Repeat until review finds only minor issues (typically 2–4 cycles).
4. Write Spec
Produce flat markdown spec. Use spec-template.md.
Requirements are nested-numbered (e.g. 2.14) for unambiguous reference. Each requirement:
- Describes what, not how — except where implementation approach IS the correctness criterion
- Testable (can write acceptance test for it)
- Independent (no implicit ordering)
- Necessary (traced to discovery finding)
Do not include test implementation details in requirements. Testing strategy belongs in the architecture section.
5. User Review
User approves, requests changes, or sends back to Step 3 for more cycles.
Principles
Complexity must be justified by the problem, not by methodology. Every abstraction, indirection, or infrastructure component must exist because the problem demands it.

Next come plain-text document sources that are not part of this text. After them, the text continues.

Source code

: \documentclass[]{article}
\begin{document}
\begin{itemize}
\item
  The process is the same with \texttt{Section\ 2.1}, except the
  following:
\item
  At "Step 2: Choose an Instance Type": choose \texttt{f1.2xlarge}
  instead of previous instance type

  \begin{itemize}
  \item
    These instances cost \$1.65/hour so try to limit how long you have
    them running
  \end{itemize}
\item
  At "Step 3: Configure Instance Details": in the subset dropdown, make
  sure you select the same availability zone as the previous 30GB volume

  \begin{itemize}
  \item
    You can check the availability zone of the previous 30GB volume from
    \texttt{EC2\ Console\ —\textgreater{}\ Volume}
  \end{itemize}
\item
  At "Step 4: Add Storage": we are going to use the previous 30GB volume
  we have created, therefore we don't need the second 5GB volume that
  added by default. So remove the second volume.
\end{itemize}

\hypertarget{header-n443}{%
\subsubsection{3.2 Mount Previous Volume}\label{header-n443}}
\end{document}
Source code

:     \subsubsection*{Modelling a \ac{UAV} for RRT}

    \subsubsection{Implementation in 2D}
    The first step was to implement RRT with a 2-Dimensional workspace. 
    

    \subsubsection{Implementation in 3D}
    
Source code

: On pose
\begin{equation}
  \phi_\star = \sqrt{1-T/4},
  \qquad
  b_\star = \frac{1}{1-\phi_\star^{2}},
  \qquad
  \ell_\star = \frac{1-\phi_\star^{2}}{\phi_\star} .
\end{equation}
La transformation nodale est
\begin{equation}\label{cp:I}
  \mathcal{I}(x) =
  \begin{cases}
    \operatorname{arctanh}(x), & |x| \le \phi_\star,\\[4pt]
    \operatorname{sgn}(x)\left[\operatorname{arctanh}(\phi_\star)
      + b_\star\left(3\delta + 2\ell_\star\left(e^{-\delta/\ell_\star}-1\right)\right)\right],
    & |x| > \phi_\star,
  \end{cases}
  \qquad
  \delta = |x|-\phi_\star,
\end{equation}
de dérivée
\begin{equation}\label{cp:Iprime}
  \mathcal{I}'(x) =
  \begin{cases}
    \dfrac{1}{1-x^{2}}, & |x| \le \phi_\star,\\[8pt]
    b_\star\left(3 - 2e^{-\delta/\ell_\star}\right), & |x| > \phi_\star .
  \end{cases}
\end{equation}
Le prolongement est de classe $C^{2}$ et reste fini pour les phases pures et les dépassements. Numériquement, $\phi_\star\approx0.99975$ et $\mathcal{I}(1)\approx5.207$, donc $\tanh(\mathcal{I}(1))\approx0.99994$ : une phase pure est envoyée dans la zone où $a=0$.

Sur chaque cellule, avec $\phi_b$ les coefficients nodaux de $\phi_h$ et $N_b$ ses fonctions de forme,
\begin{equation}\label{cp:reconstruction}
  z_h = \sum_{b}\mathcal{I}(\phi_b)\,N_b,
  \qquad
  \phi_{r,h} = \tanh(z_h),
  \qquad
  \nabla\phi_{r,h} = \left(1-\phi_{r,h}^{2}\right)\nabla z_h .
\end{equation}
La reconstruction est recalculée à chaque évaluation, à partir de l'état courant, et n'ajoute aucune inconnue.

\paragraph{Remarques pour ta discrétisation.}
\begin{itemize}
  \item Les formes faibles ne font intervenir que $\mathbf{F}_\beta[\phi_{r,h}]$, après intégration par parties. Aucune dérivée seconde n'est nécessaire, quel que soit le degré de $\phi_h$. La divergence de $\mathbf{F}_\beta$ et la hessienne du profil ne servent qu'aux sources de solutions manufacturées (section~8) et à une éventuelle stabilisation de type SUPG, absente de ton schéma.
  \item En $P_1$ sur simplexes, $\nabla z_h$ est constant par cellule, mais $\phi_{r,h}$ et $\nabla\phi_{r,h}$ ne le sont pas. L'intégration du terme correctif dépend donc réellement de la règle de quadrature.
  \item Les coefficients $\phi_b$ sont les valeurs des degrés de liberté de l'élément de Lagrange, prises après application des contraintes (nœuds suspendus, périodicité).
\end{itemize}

Error injection should be proportionate. Most errors are testable by creating real failure conditions. Build injection only for genuinely hard-to-trigger errors, with narrowest mechanism.
The spec is the portable artifact. Write it so a new session can load the spec and begin implementation without the conversation history. Summarize key design decisions and rationale in the architecture section.
Process overhead is accidental complexity too. Formal schemas, dependency graphs, fine-grained tracking — use only when scale or regulatory requirements demand them.
Trust the adversarial review. Quality comes from red-team passes, not from adding process. When in doubt, do another review cycle.